Backend Performance Tuning
Performance Metrics
Backend performance tuning starts with defining measurement standards:
| Metric | Meaning | Focus |
|---|---|---|
| Throughput (QPS/TPS) | Requests/transactions per second | System capacity ceiling |
| Latency | Time from request to response | User experience |
| P50/P90/P99 | 50th/90th/99th percentile latency | Tail latency |
| Concurrency | Simultaneously processed requests | Resource utilization |
| Error rate | Percentage of failed requests | System stability |
Why look at P99 instead of averages? Suppose 99 out of 100 requests take 10ms and 1 takes 10s. The average is 109ms, which seems acceptable, but P99 is 10s—meaning 1% of users have a terrible experience.
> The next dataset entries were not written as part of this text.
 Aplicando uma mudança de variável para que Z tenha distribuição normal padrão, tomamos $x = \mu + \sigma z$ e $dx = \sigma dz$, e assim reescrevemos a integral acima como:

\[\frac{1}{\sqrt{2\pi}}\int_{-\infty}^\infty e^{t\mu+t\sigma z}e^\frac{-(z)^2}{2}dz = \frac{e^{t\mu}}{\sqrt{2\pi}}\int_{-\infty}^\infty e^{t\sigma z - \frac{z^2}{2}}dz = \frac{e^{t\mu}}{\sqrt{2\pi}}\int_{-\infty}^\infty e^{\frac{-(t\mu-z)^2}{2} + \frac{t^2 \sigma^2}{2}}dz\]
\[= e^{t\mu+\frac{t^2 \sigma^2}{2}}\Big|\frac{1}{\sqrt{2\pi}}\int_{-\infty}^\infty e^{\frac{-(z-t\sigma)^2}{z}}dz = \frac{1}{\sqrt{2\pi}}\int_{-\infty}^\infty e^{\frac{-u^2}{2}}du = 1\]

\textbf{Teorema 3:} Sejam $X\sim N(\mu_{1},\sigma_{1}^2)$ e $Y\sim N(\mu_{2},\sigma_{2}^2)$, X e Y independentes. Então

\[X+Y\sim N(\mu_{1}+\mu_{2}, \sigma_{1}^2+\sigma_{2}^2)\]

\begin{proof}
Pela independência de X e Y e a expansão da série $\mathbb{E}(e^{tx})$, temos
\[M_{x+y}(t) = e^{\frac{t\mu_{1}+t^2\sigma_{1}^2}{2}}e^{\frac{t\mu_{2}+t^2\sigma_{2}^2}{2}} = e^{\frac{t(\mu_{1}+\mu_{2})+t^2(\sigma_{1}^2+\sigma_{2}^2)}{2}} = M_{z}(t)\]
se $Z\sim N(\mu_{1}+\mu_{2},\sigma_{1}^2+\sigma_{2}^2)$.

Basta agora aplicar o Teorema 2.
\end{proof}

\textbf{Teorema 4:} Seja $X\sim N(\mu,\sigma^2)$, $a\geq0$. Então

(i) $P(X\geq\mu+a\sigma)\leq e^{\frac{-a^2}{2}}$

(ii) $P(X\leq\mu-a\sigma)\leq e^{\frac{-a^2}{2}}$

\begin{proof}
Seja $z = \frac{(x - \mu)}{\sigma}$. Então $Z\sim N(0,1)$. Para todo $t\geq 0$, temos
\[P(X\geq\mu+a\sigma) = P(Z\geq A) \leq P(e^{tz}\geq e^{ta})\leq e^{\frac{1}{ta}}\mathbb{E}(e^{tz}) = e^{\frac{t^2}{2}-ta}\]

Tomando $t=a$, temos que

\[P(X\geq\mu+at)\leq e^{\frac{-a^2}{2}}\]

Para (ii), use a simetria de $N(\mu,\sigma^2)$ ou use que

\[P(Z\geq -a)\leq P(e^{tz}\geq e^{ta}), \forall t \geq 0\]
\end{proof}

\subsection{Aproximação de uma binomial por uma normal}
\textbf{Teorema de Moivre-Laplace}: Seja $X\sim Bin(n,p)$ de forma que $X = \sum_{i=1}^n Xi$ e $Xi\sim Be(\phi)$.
Averages mask tail problems.
graph LR
A[Performance Goals] --> B[Reduce P99 latency]
A --> C[Increase throughput]
A --> D[Maintain error rate < 0.1%]
Load Testing Tools
wrk
# Basic load test: 12 threads, 400 connections, 30 seconds
wrk -t12 -c400 -d30s http://localhost:8080/api/users
# With latency distribution
wrk -t12 -c400 -d30s --latency http://localhost:8080/api/users
# Output example
# Latency P50=3.21ms P90=5.43ms P99=12.87ms
# Requests/sec: 124532.11
# Transfer/sec: 45.67MB
wrk2 (Constant Throughput Load Testing)
# Constant 1000 QPS, observe how latency changes with load
wrk2 -t4 -c100 -d30s -R1000 http://localhost:8080/api/users
k6
// k6 script: progressive load
import http from 'k6/http';
import { check } from 'k6';
export const options = {
stages: [
{ duration: '2m', target: 100 }, // Ramp up to 100 VU in 2 minutes
{ duration: '5m', target: 100 }, // Steady for 5 minutes
{ duration: '2m', target: 500 }, // Ramp up to 500 VU
{ duration: '5m', target: 500 }, // Steady for 5 minutes
{ duration: '2m', target: 0 }, // Ramp down
],
thresholds: {
http_req_duration: ['p(99)<500'], // P99 < 500ms
http_req_failed: ['rate<0.01'], // Error rate < 1%
},
};
export default function () {
const res = http.get('http://localhost:8080/api/users');
check(res, { 'status is 200': (r) => r.status === 200 });
}
Database Optimization
Slow Query Management
-- MySQL enable slow query log
SET GLOBAL slow_query_log = ON;
SET GLOBAL long_query_time = 0.1; -- Log queries over 100ms
SET GLOBAL log_queries_not_using_indexes = ON;
-- Analyze slow queries
EXPLAIN ANALYZE SELECT u.name, COUNT(o.id)
FROM users u
JOIN orders o ON u.id = o.user_id
WHERE u.created_at > '2024-01-01'
GROUP BY u.name;
Common optimization paths:
| Problem | Optimization | Expected Effect |
|---|---|---|
| Full table scan | Add appropriate index | 99%+ row reduction |
| Excessive bookmark lookups | Covering index | Avoid 50%+ random I/O |
| Temporary table sorting | Optimize ORDER BY index | Eliminate filesort |
| Excessive JOINs | Denormalization/redundant fields | Reduce JOIN depth |
| Deep pagination | Cursor-based pagination | Avoid scanning first N rows |
-- ❌ OFFSET deep pagination (scans 100010 rows, discards first 100000)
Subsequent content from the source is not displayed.